**TASK DETAILS:** Every line below that has the word "Specialization" counts once; report how many lines that makes, with no other words.

*** THE INPUT Section Begins ***

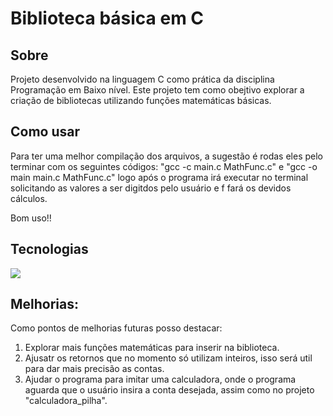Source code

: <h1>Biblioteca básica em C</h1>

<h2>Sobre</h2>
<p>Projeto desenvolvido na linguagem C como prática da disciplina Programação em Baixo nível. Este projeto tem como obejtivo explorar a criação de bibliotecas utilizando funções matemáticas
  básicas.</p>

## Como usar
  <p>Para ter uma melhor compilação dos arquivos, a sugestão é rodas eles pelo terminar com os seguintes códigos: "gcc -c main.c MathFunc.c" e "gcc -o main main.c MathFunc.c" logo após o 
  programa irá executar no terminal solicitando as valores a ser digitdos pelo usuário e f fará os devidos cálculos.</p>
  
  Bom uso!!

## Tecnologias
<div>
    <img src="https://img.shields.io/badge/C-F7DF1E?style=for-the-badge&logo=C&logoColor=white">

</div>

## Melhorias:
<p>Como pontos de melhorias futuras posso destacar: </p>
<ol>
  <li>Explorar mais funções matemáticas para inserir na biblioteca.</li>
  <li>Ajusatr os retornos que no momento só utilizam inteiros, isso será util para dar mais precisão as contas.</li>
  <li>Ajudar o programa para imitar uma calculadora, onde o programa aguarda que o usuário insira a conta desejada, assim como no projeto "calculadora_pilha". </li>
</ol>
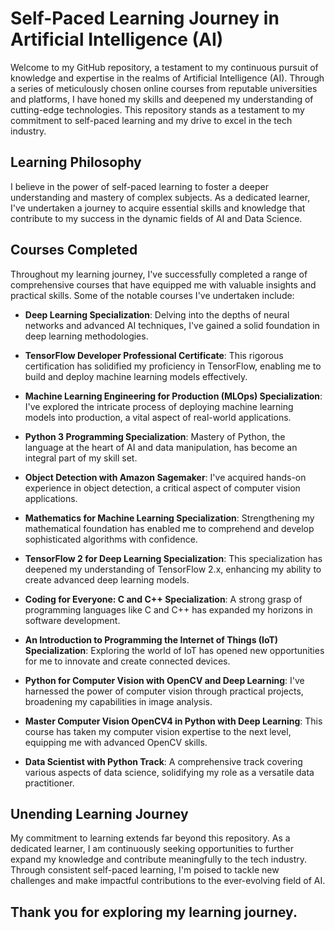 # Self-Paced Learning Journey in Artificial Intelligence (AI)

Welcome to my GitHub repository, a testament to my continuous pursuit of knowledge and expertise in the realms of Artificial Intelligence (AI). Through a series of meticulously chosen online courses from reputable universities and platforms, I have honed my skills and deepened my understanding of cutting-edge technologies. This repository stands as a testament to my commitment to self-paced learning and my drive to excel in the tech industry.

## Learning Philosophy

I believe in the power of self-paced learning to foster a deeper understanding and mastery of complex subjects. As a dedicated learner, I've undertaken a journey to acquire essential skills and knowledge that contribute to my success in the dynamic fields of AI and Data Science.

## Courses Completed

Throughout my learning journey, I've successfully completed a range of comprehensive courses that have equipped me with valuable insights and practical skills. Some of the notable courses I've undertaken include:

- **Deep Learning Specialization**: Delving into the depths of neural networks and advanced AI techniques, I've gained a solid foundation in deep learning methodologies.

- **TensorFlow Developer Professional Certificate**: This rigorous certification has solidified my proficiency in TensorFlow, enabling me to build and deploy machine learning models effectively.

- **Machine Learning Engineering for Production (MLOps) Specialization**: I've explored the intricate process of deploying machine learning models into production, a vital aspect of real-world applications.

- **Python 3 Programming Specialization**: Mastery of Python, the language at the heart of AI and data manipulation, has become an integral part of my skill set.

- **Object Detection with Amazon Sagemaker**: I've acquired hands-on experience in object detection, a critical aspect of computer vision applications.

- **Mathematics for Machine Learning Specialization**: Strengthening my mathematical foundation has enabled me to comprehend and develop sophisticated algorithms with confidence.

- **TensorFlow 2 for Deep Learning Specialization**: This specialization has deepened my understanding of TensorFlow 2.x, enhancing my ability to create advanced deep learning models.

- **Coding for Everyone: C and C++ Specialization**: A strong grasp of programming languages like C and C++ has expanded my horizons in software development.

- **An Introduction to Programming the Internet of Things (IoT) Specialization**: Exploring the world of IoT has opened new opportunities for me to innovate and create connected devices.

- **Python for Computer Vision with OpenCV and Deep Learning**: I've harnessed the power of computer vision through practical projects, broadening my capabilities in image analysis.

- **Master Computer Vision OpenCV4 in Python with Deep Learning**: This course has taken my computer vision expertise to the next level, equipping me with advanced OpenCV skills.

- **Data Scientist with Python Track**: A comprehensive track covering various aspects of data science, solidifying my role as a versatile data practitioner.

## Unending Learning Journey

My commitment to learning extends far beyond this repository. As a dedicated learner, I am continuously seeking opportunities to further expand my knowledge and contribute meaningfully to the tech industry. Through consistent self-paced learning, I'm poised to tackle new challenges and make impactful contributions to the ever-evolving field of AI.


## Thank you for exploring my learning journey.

*** THE INPUT Section Ends ***

**TASK OUTPUT:** 7